## Source information:
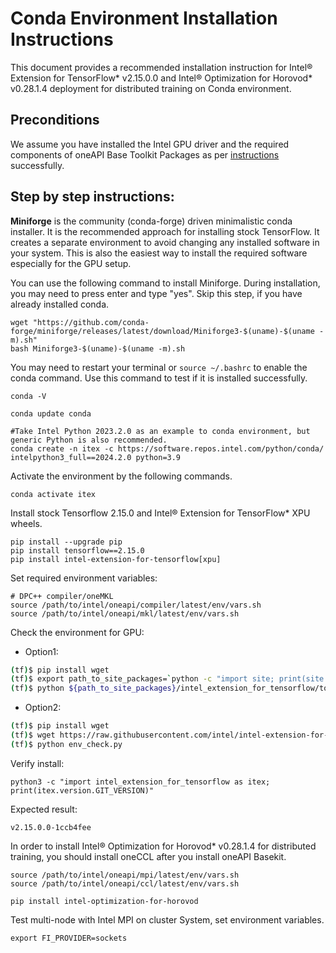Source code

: # Conda Environment Installation Instructions

This document provides a recommended installation instruction for Intel® Extension for TensorFlow* v2.15.0.0 and Intel® Optimization for Horovod* v0.28.1.4 deployment for distributed training on Conda environment.

## Preconditions
We assume you have installed the Intel GPU driver and the required components of oneAPI Base Toolkit Packages as per [instructions](../install_for_xpu.md#install_oneapi_base_toolkit_packages) successfully.


## Step by step instructions:

**Miniforge** is the community (conda-forge) driven minimalistic conda installer. It is the recommended approach for installing stock TensorFlow. It creates a separate environment to avoid changing any installed software in your system. This is also the easiest way to install the required software especially for the GPU setup.

You can use the following command to install Miniforge. During installation, you may need to press enter and type "yes". Skip this step, if you have already installed conda.

```
wget "https://github.com/conda-forge/miniforge/releases/latest/download/Miniforge3-$(uname)-$(uname -m).sh"
bash Miniforge3-$(uname)-$(uname -m).sh
```

You may need to restart your terminal or `source ~/.bashrc` to enable the conda command. Use this command to test if it is installed successfully.
```
conda -V
```

```
conda update conda

#Take Intel Python 2023.2.0 as an example to conda environment, but generic Python is also recommended.
conda create -n itex -c https://software.repos.intel.com/python/conda/ intelpython3_full==2024.2.0 python=3.9
```

Activate the environment by the following commands.
```
conda activate itex
```
Install stock Tensorflow 2.15.0 and Intel® Extension for TensorFlow* XPU wheels.
```
pip install --upgrade pip
pip install tensorflow==2.15.0
pip install intel-extension-for-tensorflow[xpu]
```

Set required environment variables:

```
# DPC++ compiler/oneMKL
source /path/to/intel/oneapi/compiler/latest/env/vars.sh
source /path/to/intel/oneapi/mkl/latest/env/vars.sh
```

Check the environment for GPU:
* Option1:
```bash
(tf)$ pip install wget
(tf)$ export path_to_site_packages=`python -c "import site; print(site.getsitepackages()[0])"`
(tf)$ python ${path_to_site_packages}/intel_extension_for_tensorflow/tools/python/env_check.py
```

* Option2:
```bash
(tf)$ pip install wget
(tf)$ wget https://raw.githubusercontent.com/intel/intel-extension-for-tensorflow/main/tools/python/env_check.py
(tf)$ python env_check.py
```

Verify install:
```
python3 -c "import intel_extension_for_tensorflow as itex; print(itex.version.GIT_VERSION)"
```
Expected result:
```
v2.15.0.0-1ccb4fee
```

In order to install Intel® Optimization for Horovod* v0.28.1.4 for distributed training, you should install oneCCL after you install oneAPI Basekit.

```
source /path/to/intel/oneapi/mpi/latest/env/vars.sh
source /path/to/intel/oneapi/ccl/latest/env/vars.sh

pip install intel-optimization-for-horovod
```

Test multi-node with Intel MPI on cluster System, set environment variables.
```
export FI_PROVIDER=sockets
```
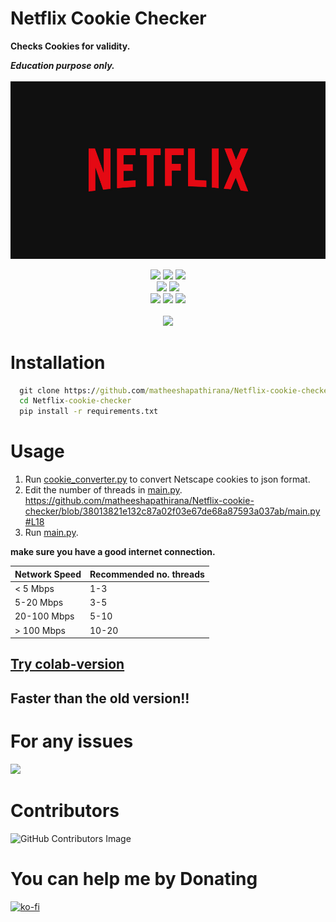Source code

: 
# Netflix Cookie Checker

**Checks Cookies for validity.**

*<b>Education purpose only.</b>*<br><br>
![Logo](images/netflix_logo.jpg)


<p align= "center">
   <img src="https://img.shields.io/github/languages/top/matheeshapathirana/Netflix-cookie-checker">
   <img src="https://img.shields.io/github/stars/matheeshapathirana/Netflix-cookie-checker">
   <img src="https://img.shields.io/github/forks/matheeshapathirana/Netflix-cookie-checker">
   <br>
   <img src="https://img.shields.io/github/last-commit/matheeshapathirana/Netflix-cookie-checker">
   <img src="https://img.shields.io/github/license/matheeshapathirana/Netflix-cookie-checker">
   <br>
   <img src="https://img.shields.io/github/issues/matheeshapathirana/Netflix-cookie-checker">
   <img src="https://img.shields.io/github/issues-closed/matheeshapathirana/Netflix-cookie-checker">
   <img src ="https://hits.dwyl.com/matheeshapathirana/Netflix-cookie-checker.svg">
   <br>
   <br>
   <img src="https://repobeats.axiom.co/api/embed/97888767d68bc2104aed23c14f34d310822b4bc8.svg">
</p>


# Installation

```cmd
  git clone https://github.com/matheeshapathirana/Netflix-cookie-checker.git
  cd Netflix-cookie-checker
  pip install -r requirements.txt
```
# Usage

1.  Run [cookie_converter.py](https://github.com/matheeshapathirana/Netflix-cookie-checker/blob/b82b684355a80e23f5648e6082090d9cd5332cc3/cookie_converter.py) to convert Netscape cookies to json format.
2. Edit the number of threads in [main.py](https://github.com/matheeshapathirana/Netflix-cookie-checker/blob/0627ae9af2c51276a7a1fa9880a4a82cf0e606d4/main.py).
   https://github.com/matheeshapathirana/Netflix-cookie-checker/blob/38013821e132c87a02f03e67de68a87593a037ab/main.py#L18
2. Run [main.py](https://github.com/matheeshapathirana/Netflix-cookie-checker/blob/5981527b46093775ecb027c73de0bcc6361eb5ea/main.py).

**make sure you have a good internet connection.**

| Network Speed | Recommended no. threads |
|---------------|-------------------------|
| < 5 Mbps      | 1-3                     |
| 5-20 Mbps     | 3-5                     |
| 20-100 Mbps   | 5-10                    |
| > 100 Mbps    | 10-20                   |

## [Try colab-version](https://github.com/matheeshapathirana/Netflix-cookie-checker/tree/colab-version)
## Faster than the old version!!
# For any issues
<a href="https://discord.gg/RSCdKeKB5X"><img src="https://discord.com/api/guilds/1121457935822901278/widget.png?style=banner2"></a>

# Contributors
![GitHub Contributors Image](https://contrib.rocks/image?repo=matheeshapathirana/Netflix-cookie-checker)
 

# You can help me by Donating
  [![ko-fi](https://ko-fi.com/img/githubbutton_sm.svg)](https://ko-fi.com/matheeshapathirana)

## Task details:
For the word "export", say how many lines of the listing contain it; give the number alone.

## Response:
2